● **Work request**: How many lines in the listing contain the word "longer"? Reply with the number alone.

● **Data extract**:
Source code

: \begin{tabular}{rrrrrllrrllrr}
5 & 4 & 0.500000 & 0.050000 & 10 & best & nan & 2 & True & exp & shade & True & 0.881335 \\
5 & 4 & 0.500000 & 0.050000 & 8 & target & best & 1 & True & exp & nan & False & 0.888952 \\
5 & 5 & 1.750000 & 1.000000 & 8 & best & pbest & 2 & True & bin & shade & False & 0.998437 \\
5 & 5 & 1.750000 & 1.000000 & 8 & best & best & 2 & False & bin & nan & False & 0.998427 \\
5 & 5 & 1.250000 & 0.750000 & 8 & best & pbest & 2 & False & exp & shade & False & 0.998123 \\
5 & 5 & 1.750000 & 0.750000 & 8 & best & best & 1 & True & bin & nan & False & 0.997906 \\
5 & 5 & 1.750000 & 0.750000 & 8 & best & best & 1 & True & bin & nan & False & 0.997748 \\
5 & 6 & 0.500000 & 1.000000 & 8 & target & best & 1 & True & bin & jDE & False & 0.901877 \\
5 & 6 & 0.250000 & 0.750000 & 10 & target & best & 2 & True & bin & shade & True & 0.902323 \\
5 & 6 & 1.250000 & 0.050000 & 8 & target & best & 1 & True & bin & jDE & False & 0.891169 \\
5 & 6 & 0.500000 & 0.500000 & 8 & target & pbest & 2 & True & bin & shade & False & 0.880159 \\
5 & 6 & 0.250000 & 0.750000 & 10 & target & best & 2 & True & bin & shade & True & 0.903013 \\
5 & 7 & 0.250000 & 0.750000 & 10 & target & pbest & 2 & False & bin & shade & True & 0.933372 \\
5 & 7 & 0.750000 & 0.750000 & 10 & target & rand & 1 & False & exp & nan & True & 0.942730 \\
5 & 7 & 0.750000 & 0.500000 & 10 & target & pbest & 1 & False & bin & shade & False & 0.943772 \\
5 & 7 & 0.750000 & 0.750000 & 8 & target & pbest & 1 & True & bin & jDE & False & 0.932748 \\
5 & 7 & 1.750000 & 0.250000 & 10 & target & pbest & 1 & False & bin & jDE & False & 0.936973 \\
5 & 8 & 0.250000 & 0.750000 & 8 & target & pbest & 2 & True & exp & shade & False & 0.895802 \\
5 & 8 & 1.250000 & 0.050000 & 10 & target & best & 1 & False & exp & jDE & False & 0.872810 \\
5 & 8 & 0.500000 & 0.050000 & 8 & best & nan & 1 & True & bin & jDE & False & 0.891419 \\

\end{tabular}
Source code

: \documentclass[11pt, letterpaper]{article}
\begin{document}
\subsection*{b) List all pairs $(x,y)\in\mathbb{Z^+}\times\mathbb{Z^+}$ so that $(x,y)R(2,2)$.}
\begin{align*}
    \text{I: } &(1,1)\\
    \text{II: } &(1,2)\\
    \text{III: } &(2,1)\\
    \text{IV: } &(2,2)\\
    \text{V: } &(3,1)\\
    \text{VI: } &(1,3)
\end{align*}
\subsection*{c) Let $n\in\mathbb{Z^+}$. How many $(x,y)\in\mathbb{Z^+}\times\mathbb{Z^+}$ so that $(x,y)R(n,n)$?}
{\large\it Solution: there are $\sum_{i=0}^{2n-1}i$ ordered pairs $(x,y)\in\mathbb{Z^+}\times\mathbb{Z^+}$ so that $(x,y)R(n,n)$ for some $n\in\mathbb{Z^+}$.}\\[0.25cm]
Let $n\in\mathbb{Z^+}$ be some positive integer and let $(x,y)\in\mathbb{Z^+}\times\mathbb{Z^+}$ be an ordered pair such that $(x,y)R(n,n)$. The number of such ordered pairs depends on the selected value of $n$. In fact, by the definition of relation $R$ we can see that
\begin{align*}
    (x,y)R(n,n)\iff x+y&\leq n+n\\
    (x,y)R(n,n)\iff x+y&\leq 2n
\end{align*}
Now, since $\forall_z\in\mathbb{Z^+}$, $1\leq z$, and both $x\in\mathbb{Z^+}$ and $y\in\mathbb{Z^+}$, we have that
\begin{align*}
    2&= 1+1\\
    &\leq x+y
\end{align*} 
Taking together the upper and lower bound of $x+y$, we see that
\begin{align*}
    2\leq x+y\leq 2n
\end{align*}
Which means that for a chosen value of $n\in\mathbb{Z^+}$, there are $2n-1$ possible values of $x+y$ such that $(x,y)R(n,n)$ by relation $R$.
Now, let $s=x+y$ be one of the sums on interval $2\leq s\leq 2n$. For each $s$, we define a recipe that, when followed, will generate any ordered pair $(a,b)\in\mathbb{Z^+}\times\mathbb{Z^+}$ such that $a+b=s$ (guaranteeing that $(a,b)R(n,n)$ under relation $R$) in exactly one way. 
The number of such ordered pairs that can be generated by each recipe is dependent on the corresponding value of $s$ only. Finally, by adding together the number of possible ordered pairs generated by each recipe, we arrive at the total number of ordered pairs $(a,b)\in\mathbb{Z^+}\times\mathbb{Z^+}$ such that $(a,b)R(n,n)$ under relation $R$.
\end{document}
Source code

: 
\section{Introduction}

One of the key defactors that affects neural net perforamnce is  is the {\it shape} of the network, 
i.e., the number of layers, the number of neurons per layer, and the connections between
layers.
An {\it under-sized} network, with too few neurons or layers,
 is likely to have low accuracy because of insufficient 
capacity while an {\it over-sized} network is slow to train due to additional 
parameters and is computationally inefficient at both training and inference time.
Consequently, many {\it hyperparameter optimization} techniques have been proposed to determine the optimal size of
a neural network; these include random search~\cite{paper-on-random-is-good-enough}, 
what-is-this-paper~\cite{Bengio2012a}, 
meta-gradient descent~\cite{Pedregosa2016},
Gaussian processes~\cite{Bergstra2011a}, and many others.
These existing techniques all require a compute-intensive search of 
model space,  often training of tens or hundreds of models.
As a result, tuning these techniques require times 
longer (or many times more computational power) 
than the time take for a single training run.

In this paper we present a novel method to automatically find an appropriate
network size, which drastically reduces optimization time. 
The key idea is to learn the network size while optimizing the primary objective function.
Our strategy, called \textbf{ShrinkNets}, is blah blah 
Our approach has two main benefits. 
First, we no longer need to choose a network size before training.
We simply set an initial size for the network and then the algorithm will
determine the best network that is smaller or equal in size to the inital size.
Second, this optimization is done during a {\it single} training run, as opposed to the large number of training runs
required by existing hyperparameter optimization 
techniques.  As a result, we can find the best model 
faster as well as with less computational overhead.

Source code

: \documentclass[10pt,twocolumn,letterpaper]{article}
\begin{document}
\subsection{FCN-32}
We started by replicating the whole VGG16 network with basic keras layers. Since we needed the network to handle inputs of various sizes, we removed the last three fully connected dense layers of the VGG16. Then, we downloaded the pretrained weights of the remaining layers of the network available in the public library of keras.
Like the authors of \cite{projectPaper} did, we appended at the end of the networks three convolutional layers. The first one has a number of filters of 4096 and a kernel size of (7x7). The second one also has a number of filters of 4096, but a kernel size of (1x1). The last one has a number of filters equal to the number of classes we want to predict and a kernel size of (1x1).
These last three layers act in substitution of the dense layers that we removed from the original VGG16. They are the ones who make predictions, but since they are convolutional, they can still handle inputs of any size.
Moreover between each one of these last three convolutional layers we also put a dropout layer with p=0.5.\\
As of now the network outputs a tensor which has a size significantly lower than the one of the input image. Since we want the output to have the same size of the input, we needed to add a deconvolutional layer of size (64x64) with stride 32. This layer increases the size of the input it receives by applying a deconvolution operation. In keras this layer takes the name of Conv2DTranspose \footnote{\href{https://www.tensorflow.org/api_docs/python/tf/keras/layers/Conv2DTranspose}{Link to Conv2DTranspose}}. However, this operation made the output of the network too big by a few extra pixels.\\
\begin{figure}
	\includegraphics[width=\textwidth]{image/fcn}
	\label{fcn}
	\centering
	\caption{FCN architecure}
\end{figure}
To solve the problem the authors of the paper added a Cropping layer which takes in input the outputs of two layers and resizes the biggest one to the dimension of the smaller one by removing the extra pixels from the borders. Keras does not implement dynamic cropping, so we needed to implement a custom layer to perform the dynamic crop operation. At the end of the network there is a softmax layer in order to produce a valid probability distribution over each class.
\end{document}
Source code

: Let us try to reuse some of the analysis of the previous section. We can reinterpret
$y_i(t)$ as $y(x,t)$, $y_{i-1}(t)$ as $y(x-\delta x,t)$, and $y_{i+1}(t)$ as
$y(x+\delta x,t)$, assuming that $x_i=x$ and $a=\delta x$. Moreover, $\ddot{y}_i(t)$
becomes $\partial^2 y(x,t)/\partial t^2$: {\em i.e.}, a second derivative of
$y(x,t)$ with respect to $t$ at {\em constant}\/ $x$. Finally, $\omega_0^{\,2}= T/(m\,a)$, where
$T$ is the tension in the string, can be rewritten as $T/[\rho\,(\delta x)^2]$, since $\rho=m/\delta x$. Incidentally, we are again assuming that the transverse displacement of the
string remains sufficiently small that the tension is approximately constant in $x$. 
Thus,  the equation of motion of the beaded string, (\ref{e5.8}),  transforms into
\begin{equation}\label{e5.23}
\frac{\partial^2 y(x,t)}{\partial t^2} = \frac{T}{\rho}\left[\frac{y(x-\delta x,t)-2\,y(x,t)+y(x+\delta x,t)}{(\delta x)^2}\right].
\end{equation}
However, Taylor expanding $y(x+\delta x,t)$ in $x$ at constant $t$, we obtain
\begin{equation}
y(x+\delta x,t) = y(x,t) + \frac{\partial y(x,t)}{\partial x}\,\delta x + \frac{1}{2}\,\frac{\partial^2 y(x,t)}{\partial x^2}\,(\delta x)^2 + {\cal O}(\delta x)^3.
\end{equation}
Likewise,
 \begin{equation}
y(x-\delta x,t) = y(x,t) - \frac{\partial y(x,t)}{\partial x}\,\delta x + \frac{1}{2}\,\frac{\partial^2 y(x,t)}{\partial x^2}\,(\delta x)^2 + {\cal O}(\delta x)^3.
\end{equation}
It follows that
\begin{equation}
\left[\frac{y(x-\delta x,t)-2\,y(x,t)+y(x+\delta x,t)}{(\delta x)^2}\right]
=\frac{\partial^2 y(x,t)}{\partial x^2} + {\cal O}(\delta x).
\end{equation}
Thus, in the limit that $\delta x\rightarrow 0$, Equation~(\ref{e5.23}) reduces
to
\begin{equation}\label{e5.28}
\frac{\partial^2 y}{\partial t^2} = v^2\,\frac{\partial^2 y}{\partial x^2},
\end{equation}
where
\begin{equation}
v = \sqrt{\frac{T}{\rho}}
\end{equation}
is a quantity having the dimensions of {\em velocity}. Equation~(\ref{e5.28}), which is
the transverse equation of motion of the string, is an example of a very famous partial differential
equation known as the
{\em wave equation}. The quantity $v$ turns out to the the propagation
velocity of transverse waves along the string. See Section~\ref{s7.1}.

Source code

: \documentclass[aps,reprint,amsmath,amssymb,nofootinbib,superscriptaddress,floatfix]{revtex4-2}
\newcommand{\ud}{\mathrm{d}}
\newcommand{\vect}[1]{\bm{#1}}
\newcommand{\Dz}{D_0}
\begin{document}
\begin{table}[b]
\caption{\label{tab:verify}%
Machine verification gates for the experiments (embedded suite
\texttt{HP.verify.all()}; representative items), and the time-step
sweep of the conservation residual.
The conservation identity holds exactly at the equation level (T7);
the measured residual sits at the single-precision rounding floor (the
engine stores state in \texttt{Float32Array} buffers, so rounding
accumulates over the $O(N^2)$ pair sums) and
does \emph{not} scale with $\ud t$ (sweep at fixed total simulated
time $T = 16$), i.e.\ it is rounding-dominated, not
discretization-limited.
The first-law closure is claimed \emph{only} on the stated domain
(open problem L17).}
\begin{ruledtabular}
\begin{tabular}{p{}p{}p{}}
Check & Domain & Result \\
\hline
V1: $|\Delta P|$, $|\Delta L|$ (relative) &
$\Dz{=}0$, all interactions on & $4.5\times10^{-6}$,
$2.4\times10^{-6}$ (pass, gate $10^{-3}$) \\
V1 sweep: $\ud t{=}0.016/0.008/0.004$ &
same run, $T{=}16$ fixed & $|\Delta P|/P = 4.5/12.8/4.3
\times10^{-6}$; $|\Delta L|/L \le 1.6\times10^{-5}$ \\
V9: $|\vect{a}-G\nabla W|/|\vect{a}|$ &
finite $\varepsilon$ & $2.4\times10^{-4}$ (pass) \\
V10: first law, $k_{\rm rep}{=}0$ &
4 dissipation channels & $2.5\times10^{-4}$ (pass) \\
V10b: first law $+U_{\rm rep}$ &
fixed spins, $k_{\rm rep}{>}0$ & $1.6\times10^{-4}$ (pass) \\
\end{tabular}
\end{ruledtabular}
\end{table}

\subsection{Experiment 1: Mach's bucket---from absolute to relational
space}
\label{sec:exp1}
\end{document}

● **Result of the exercise**: 2